By doing advance care planning you are taking steps to share your personal goals, values, religious, cultural beliefs — and how you want things to go if you have a medical emergency and you can’t talk or communicate. Use these three steps:

  1. Talk to your health care provider about what kinds of treatment you want if something unexpectedly happened to you, such as getting in a serious car accident. Your provider should make notes in your medical record. Since those notes can’t always be found right away you want to go to Step 2…
  2. Write down what you want. Fill out an advance directive and, if appropriate, ask your health care provider to complete a POLST form with you. This way, if you can’t speak or communicate, your provider, family and friends will have a good idea about what medical treatments you want.
  3. Share! Sharing your decisions, your advance directive and, if you have one, your POLST form with your family and friends helps them support your choices if there are questions you are unable to answer.
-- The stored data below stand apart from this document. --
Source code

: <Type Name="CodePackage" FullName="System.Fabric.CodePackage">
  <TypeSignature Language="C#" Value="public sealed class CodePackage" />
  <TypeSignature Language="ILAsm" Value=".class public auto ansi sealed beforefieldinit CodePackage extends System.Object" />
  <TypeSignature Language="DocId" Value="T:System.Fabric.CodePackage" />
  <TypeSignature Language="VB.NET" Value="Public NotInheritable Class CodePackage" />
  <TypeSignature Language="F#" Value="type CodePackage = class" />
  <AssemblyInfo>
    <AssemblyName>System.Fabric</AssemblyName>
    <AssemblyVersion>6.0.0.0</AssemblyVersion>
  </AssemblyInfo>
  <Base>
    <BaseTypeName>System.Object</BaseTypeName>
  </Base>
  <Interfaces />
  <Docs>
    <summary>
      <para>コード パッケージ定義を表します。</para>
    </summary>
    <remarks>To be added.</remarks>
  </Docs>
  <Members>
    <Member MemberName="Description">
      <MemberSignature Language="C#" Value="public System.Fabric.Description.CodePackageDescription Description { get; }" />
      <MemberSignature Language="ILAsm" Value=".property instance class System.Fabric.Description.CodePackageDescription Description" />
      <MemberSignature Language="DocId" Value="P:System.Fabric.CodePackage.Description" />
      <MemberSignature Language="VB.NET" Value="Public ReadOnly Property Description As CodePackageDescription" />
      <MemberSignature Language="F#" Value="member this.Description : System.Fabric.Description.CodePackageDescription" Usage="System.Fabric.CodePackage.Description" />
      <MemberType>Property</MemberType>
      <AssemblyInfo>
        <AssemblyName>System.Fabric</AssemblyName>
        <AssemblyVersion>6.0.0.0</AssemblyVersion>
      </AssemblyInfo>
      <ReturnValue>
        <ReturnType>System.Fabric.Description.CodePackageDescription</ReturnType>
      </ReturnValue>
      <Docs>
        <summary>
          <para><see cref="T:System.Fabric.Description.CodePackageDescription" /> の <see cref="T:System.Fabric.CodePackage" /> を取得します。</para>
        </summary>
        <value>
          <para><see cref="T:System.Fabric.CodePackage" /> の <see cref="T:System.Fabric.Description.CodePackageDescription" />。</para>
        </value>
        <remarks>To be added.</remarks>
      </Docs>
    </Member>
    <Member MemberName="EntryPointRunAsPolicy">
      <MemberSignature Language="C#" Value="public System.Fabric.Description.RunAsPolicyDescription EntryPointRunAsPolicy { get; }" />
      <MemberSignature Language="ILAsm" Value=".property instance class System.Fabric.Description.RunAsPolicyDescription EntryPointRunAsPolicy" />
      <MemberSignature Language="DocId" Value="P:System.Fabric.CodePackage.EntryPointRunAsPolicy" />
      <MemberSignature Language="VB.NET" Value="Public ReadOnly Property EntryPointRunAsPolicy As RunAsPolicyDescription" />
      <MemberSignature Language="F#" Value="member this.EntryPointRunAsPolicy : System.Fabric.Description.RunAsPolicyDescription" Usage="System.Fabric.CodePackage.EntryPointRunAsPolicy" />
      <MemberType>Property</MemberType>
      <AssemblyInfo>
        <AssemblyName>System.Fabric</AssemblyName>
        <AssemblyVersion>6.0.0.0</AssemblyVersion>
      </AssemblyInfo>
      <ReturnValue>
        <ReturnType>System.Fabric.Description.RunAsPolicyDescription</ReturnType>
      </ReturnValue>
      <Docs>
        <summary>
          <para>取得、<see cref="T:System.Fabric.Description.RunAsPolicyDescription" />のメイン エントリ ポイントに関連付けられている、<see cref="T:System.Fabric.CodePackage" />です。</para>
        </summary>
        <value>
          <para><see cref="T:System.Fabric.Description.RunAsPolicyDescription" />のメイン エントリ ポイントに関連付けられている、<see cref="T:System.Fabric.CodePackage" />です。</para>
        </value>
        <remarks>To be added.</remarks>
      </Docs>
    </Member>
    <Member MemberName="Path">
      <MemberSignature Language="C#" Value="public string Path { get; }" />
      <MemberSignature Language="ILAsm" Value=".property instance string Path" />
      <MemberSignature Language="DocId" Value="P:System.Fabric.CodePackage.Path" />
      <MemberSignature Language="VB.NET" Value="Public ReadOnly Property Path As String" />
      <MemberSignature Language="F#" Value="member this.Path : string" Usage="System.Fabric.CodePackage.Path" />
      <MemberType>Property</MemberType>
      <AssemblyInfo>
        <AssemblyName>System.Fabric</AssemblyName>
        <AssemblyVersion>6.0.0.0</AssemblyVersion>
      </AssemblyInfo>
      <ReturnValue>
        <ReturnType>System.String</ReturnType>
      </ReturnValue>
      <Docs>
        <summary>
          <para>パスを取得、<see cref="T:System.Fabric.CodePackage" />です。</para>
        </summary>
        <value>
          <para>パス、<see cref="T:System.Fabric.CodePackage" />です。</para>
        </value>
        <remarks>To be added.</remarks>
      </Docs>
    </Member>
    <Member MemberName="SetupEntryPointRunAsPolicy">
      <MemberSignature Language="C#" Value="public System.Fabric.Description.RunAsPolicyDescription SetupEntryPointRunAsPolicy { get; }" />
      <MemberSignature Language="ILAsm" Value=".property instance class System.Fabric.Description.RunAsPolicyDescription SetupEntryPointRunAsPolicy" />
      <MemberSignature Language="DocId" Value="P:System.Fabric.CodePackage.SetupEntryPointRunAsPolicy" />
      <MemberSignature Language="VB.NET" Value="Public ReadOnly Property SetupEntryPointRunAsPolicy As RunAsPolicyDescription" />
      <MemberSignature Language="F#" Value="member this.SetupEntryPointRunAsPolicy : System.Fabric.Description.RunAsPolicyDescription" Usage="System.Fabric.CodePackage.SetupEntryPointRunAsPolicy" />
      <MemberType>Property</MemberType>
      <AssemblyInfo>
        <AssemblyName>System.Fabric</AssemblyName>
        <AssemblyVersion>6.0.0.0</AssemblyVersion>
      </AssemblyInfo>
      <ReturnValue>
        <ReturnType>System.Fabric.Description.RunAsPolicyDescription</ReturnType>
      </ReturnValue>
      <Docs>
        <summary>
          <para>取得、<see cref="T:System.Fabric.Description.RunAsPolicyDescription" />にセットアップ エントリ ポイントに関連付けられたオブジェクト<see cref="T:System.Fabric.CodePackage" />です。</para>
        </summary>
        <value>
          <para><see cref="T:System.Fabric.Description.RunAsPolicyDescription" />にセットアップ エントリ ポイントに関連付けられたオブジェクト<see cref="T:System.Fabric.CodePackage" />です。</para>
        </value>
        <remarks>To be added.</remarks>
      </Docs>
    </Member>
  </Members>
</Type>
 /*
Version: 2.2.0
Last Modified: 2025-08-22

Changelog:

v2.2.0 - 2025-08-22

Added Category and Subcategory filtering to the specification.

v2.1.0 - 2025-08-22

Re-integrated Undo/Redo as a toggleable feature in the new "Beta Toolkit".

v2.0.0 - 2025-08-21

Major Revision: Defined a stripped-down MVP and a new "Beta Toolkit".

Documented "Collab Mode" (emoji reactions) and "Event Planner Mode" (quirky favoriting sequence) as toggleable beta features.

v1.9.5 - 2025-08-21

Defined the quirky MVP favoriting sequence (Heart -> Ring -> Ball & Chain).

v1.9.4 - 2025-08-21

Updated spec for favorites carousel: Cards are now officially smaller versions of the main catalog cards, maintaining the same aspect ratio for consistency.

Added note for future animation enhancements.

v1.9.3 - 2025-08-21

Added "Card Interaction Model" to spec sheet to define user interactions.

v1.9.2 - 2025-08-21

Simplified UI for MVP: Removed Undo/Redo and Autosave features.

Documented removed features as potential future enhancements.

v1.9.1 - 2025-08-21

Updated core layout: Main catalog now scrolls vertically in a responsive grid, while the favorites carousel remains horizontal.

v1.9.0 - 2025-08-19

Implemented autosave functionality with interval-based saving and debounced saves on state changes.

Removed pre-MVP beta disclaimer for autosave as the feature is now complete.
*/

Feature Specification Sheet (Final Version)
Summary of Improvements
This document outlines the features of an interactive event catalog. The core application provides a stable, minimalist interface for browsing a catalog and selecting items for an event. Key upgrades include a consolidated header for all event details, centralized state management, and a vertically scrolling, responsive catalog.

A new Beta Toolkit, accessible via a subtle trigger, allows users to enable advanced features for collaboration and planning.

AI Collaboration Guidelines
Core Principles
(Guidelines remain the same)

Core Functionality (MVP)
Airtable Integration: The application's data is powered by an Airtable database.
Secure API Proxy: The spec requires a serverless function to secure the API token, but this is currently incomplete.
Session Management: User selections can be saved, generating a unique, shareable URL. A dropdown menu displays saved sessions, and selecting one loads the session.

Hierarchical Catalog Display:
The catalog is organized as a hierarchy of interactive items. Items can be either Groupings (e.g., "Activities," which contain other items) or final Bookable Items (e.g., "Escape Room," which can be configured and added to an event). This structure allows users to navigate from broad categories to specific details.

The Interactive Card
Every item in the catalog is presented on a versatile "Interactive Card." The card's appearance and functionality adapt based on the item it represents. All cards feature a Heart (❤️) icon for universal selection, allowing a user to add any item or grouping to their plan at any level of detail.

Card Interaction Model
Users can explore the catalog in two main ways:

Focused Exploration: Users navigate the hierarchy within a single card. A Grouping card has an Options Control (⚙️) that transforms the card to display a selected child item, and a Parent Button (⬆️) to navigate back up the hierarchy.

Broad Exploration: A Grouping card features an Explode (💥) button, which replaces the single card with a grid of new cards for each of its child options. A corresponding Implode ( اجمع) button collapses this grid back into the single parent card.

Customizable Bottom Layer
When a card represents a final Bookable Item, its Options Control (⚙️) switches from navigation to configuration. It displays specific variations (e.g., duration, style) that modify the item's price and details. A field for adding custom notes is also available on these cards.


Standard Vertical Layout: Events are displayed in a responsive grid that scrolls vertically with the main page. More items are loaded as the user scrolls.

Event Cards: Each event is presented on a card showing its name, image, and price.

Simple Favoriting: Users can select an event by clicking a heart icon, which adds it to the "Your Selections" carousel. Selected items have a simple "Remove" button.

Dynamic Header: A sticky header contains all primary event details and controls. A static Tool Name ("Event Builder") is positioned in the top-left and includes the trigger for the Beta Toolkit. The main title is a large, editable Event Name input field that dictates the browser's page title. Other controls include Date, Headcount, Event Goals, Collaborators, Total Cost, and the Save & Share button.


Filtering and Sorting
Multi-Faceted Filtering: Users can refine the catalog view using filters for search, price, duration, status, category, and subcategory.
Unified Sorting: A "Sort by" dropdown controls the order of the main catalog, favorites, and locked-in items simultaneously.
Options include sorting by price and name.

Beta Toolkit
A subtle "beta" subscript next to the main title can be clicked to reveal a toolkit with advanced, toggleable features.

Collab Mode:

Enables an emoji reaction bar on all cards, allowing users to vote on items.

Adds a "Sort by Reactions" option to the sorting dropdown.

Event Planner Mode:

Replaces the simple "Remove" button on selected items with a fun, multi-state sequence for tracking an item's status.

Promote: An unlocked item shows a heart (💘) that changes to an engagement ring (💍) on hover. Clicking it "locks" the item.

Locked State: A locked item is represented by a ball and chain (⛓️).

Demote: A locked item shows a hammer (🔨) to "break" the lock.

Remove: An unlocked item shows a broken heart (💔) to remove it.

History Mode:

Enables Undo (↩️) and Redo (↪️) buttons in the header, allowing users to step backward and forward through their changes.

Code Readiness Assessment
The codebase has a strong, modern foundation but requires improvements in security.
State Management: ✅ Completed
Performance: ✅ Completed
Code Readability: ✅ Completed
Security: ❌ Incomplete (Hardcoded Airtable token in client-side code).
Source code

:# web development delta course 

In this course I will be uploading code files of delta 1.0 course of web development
Ways to have the conversation with friends and family

For additional help in having these conversations, you may visit these websites:

  • The Conversation Project. If you’re ready to dig in, provides “Conversation Starter Kits” to help you talk to family and friends about end-of-life care. Translated into over 10 languages.
  • Caring Conversations provides a workbook to help you focus on what matters to you your health care decisions, walking you steps to Reflect, Talk, Appoint and Act, to help you craft and advance care plan.
  • The Go Wish game gives you an easy and even entertaining way to talk about needs when someone is seriously ill.